What is needed —
Work out how many lines in the data below include "Bestandesfläche", then reply with that number only.

Source information —

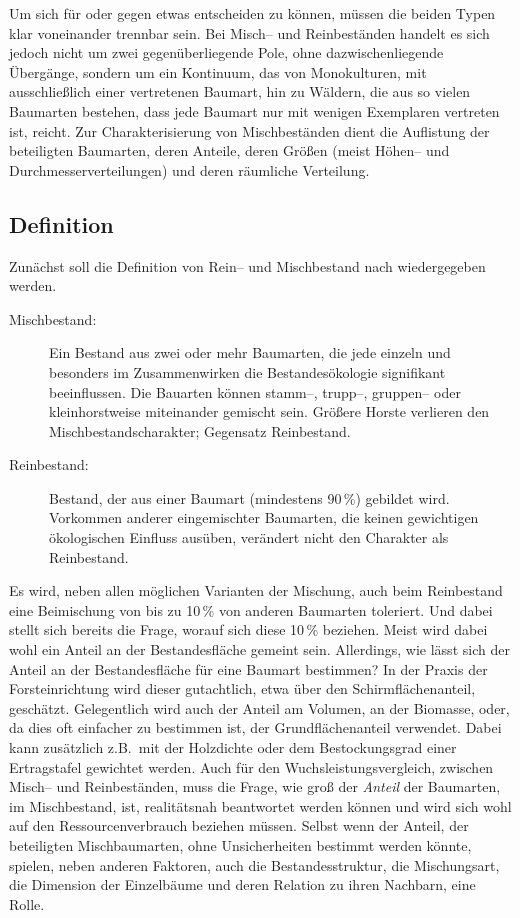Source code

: \documentclass[twocolumn]{scrartcl}
\begin{document}
Um sich für oder gegen etwas entscheiden zu können, müssen die beiden Typen klar
voneinander trennbar sein. Bei Misch-- und Reinbeständen handelt es sich jedoch
nicht um zwei gegenüberliegende Pole, ohne dazwischenliegende Übergänge, sondern
um ein Kontinuum, das von Monokulturen, mit ausschließlich einer vertretenen
Baumart, hin zu Wäldern, die aus so vielen Baumarten bestehen, dass jede Baumart
nur mit wenigen Exemplaren vertreten ist, reicht. Zur Charakterisierung von
Mischbeständen dient die Auflistung der beteiligten Baumarten, deren Anteile,
deren Größen (meist Höhen-- und Durchmesserverteilungen) und deren räumliche Verteilung.

\subsection{Definition}
\label{ssec:definition}

Zunächst soll die Definition von Rein-- und Mischbestand nach
\cite{bruenig1980WaldbaulicheTerminologi} wiedergegeben werden.
\begin{description}
\item[Mischbestand:] Ein Bestand aus zwei oder
  mehr Baumarten, die jede einzeln und besonders im Zusammenwirken die
  Bestandesökologie signifikant beeinflussen. Die Bauarten können stamm--,
  trupp--, gruppen-- oder kleinhorstweise miteinander gemischt sein. Größere
  Horste verlieren den Mischbestandscharakter; Gegensatz Reinbestand.
\item[Reinbestand:] Bestand, der aus einer
  Baumart (mindestens 90\,\%) gebildet wird. Vorkommen anderer eingemischter
  Baumarten, die keinen gewichtigen ökologischen Einfluss ausüben, verändert
  nicht den Charakter als Reinbestand.
\end{description}

Es wird, neben allen möglichen Varianten der Mischung, auch beim Reinbestand
eine Beimischung von bis zu 10\,\% von anderen Baumarten toleriert. Und dabei
stellt sich bereits die Frage, worauf sich diese 10\,\% beziehen. Meist wird
dabei wohl ein Anteil an der Bestandesfläche gemeint sein. Allerdings, wie lässt
sich der Anteil an der Bestandesfläche für eine Baumart bestimmen? In der Praxis
der Forsteinrichtung wird dieser gutachtlich, etwa über den Schirmflächenanteil,
geschätzt. Gelegentlich wird auch der Anteil am Volumen, an der Biomasse, oder,
da dies oft einfacher zu bestimmen ist, der Grundflächenanteil verwendet. Dabei
kann zusätzlich z.B.\ mit der Holzdichte oder dem Bestockungsgrad einer
Ertragstafel gewichtet werden. Auch für den Wuchsleistungsvergleich, zwischen
Misch-- und Reinbeständen, muss die Frage, wie groß der \emph{Anteil} der
Baumarten, im Mischbestand, ist, realitätsnah beantwortet werden können und wird
sich wohl auf den Ressourcenverbrauch beziehen müssen. Selbst wenn der Anteil,
der beteiligten Mischbaumarten, ohne Unsicherheiten bestimmt werden könnte,
spielen, neben anderen Faktoren, auch die Bestandesstruktur, die Mischungsart,
die Dimension der Einzelbäume und deren Relation zu ihren Nachbarn, eine Rolle.
\end{document}
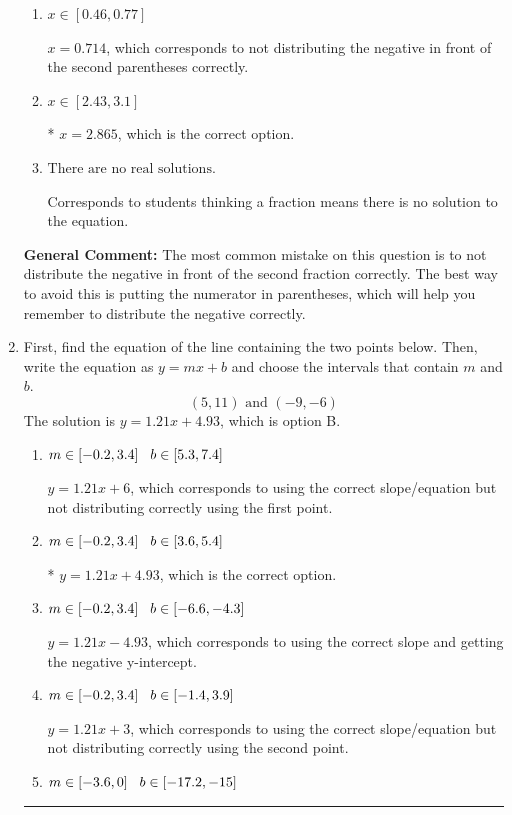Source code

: \documentclass{extbook}[14pt]
\newcommand{\litem}[1]{\item #1

\rule{\textwidth}{0.4pt}}
\begin{document}
\begin{enumerate}
{\begin{enumerate}[label=\Alph*.]
$x = 31.667$, which corresponds to getting the negative of the actual solution.
\item \( x \in [0.46, 0.77] \)

$x = 0.714$, which corresponds to not distributing the negative in front of the second parentheses correctly.
\item \( x \in [2.43, 3.1] \)

* $x = 2.865$, which is the correct option.
\item \( \text{There are no real solutions.} \)

Corresponds to students thinking a fraction means there is no solution to the equation.
\end{enumerate}

\textbf{General Comment:} The most common mistake on this question is to not distribute the negative in front of the second fraction correctly. The best way to avoid this is putting the numerator in parentheses, which will help you remember to distribute the negative correctly.
}
\litem{
First, find the equation of the line containing the two points below. Then, write the equation as $ y=mx+b $ and choose the intervals that contain $m$ and $b$.
\[ (5, 11) \text{ and } (-9, -6) \]
The solution is \( y = 1.21x + 4.93 \), which is option B.\begin{enumerate}[label=\Alph*.]
\item \( m \in [-0.2, 3.4] \hspace*{3mm} b \in [5.3, 7.4] \)

 $y = 1.21x + 6$, which corresponds to using the correct slope/equation but not distributing correctly using the first point.
\item \( m \in [-0.2, 3.4] \hspace*{3mm} b \in [3.6, 5.4] \)

* $y = 1.21x + 4.93$, which is the correct option.
\item \( m \in [-0.2, 3.4] \hspace*{3mm} b \in [-6.6, -4.3] \)

 $y = 1.21x -4.93$, which corresponds to using the correct slope and getting the negative y-intercept.
\item \( m \in [-0.2, 3.4] \hspace*{3mm} b \in [-1.4, 3.9] \)

 $y = 1.21x + 3$, which corresponds to using the correct slope/equation but not distributing correctly using the second point.
\item \( m \in [-3.6, 0] \hspace*{3mm} b \in [-17.2, -15] \)


\end{enumerate}}
\end{enumerate}
\end{document}
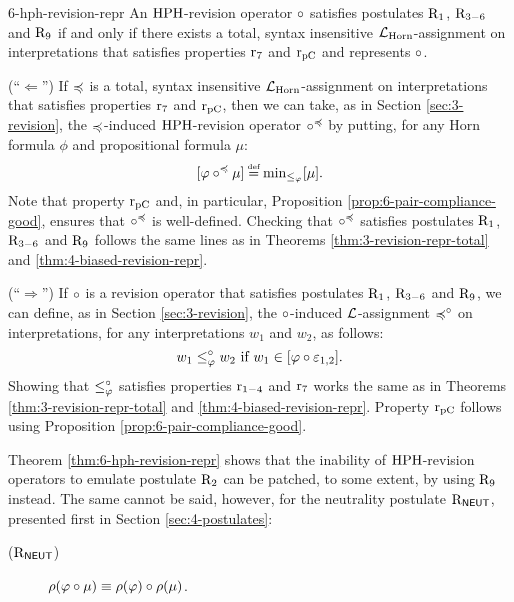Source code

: \begin{thm}{}{6-hph-revision-repr}
	An ${\mathrm{HPH}}$-revision operator $\circ$ satisfies 
	postulates $\mathrm{R}_{1}$, $\mathrm{R}_{3-6}$ and $\mathrm{R}_{9}$
	if and only if there exists 
	a total, syntax insensitive $\mathcal{L}_{\mathrm{Horn}}$-assignment on interpretations
	that satisfies properties $\mathrm{r}_{7}$ and $\mathrm{r}_{\mathrm{pC}}$
	and represents $\circ$.
\end{thm}
\begin{prf*}{}{}%
	(``$\Leftarrow$'')	
	If $\preccurlyeq$ is a total, syntax insensitive $\mathcal{L}_{\mathrm{Horn}}$-assignment on interpretations
	that satisfies properties $\mathrm{r}_{7}$ and $\mathrm{r}_{\mathrm{pC}}$,
	then we can take, as in Section \ref{sec:3-revision},
	the $\preccurlyeq$-induced ${\mathrm{HPH}}$-revision operator $\circ^{\preccurlyeq}$ 
	by putting, for any Horn formula $\phi$ and propositional formula $\mu$:
	$$
		[\phi\re^{\as}\mu]\defeq\min_{\le_{\phi}}[\mu].
	$$
	Note that property $\mathrm{r}_{\mathrm{pC}}$ and, in particular, 
	Proposition \ref{prop:6-pair-compliance-good},
	ensures that $\circ^{\preccurlyeq}$ is well-defined.
	Checking that $\circ^{\preccurlyeq}$ satisfies postulates 
	$\mathrm{R}_{1}$, $\mathrm{R}_{3-6}$ and $\mathrm{R}_{9}$ follows the same 
	lines as in Theorems \ref{thm:3-revision-repr-total}
	and \ref{thm:4-biased-revision-repr}.

	(``$\Rightarrow$'')
	If $\circ$ is a revision operator that satisfies 
	postulates $\mathrm{R}_{1}$, $\mathrm{R}_{3-6}$ and $\mathrm{R}_{9}$,
	we can define, as in Section \ref{sec:3-revision}, 
	the $\circ$-induced $\mathcal{L}$-assignment $\preccurlyeq^{\circ}$ on interpretations,
	for any interpretations $w_1$ and $w_2$,
	as follows:
	$$
		w_1 \le^{\circ}_{\varphi} w_2~\text{if}~w_1\in[\varphi\circ \varepsilon_{1,2}].
	$$
	Showing that $\le^{\circ}_{\varphi}$ satisfies properties $\mathrm{r}_{1-4}$ and $\mathrm{r}_{7}$
	works the same as in Theorems \ref{thm:3-revision-repr-total}
	and \ref{thm:4-biased-revision-repr}.
	Property $\mathrm{r}_{\mathrm{pC}}$ follows using Proposition \ref{prop:6-pair-compliance-good}.
\end{prf*}

Theorem \ref{thm:6-hph-revision-repr} shows that 
the inability of ${\mathrm{HPH}}$-revision operators to emulate
postulate $\mathrm{R}_{2}$ can be patched, to some extent,
by using $\mathrm{R}_{9}$ instead.
The same cannot be said, however, for the neutrality postulate
$\mathrm{R}_{\mathsf{NEUT}}$, presented first in Section \ref{sec:4-postulates}:

\begin{description}
	\item[($\mathrm{R}_{\mathsf{NEUT}}$)] $\rho(\varphi\circ\mu)\equiv\rho(\varphi)\circ\rho(\mu)$.
\end{description}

Exercise response —
2